Adverse events are a major cause of illness and death globally
In their page on Patient Safety, the World Health Organisation says:
- The occurrence of adverse events due to unsafe care is likely one of the 10 leading causes of death and disability in the world.
- In high-income countries, it is estimated that one in every 10 patients is harmed while receiving hospital care. The harm can be caused by a range of adverse events, with nearly 50% of them being preventable.
- Each year, 134 million adverse events occur in hospitals in low- and middle-income countries (LMICs), due to unsafe care, resulting in 2.6 million deaths.
- Another study has estimated that around two-thirds of all adverse events resulting from unsafe care, and the years lost to disability and death (known as disability adjusted life years, or DALYs) occur in LMICs.
- Globally, as many as 4 in 10 patients are harmed in primary and outpatient health care. Up to 80% of harm is preventable. The most detrimental errors are related to diagnosis, prescription and the use of medicines.
- In OECD countries, 15% of total hospital activity and expenditure is a direct result of adverse events.
- Investments in reducing patient harm can lead to significant financial savings, and more importantly better patient outcomes. An example of prevention is engaging patients, if done well, it can reduce the burden of harm by up to 15%.

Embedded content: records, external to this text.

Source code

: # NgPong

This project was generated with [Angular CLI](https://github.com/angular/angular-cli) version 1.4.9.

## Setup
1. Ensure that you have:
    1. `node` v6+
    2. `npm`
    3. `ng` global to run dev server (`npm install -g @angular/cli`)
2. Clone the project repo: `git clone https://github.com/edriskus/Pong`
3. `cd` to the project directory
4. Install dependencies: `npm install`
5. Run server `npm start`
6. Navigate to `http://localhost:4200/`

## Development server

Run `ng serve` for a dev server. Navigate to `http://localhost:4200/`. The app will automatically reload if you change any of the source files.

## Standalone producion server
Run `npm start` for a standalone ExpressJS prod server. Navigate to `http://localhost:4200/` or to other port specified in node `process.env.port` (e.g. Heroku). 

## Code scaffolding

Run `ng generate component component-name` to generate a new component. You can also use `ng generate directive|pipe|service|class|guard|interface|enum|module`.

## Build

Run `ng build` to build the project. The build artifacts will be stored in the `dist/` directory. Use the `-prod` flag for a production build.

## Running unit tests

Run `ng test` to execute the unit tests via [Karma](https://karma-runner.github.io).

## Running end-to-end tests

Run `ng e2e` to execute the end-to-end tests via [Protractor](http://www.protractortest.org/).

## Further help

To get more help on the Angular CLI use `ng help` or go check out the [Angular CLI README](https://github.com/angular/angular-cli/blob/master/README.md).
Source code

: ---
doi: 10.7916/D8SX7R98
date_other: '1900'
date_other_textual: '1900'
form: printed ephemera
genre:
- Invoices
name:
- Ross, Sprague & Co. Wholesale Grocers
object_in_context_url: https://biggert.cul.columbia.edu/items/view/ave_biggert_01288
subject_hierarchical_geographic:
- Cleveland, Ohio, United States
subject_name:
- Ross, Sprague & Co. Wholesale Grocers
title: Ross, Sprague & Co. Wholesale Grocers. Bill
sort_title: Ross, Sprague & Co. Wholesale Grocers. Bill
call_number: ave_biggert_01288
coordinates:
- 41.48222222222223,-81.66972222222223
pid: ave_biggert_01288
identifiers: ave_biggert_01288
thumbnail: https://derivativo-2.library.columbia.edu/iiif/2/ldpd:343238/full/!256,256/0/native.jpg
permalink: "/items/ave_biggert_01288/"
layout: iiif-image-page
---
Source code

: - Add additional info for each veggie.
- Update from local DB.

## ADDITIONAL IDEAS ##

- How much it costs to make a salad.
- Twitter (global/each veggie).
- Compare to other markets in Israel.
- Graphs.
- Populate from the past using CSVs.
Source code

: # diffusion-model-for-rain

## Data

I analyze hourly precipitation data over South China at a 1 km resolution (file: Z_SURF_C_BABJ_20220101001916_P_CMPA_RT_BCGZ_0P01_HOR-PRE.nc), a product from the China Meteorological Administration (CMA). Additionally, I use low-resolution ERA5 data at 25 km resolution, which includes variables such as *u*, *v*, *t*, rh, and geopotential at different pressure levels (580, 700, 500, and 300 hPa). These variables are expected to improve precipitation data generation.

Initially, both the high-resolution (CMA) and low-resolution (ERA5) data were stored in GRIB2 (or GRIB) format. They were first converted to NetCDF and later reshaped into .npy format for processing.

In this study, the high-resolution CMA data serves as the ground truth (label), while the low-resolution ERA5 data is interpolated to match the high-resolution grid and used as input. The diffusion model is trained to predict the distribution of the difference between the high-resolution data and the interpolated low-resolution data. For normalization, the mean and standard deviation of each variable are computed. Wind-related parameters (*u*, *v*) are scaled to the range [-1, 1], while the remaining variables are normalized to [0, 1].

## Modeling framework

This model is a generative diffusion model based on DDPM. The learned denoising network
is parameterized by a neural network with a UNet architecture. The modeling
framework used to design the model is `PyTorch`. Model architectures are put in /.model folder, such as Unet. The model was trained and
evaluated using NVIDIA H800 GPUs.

Patient Safety, as a discipline within health care, aims to prevent and reduce risks, errors and harm that occur to patients during provision of health care. It is vital that, in order to reduce harm to patients, health practitioners, researchers, regulators, and pharmaceutical and device manufacturers learn from errors and adverse events.
Passive Reporting Systems
In New Zealand we have what is called a passive reporting system; that is, there no absolute requirement for doctors and other health professionals to report adverse events or suspected adverse events, and reporting of adverse events, and reactions or side-effects is voluntary.
For example, on the Centre for Adverse Reaction Monitoring (CARM) website they say “Any suspected ADRs to any medicine, vaccine or complementary medicine should be reported… Healthcare professionals and coroners are asked to report all serious suspected reactions and other reactions of clinical concern to established medicines.”
“For newly introduced medicines and vaccines, or those being used for new indications or being delivered by a different route CARM asks that all suspected reactions (including minor reactions) are reported.”
However, globally under-reporting of adverse events in health care is a significant problem and a number of studies have concluded that less than 10% of detected adverse events are effectively reported to medicine regulatory authorities. In some studies it was found that many doctors either did not know that her was an adverse event reporting system or did not know how to make a report.
The Importance of Reporting
Reporting of adverse events, drug reactions and side-effects, and harm caused by medicines and medical devices leads to patterns of medical injury and harm being picked up more quickly, problems being investigated and rectified, or removal of dangerous medicines and devices from sale or warnings about their safety being issued, and improvements in patient safety.
If adverse events are not reported, they cannot be investigated and this may lead to significantly more people suffering harm as a result of the treatment they receive.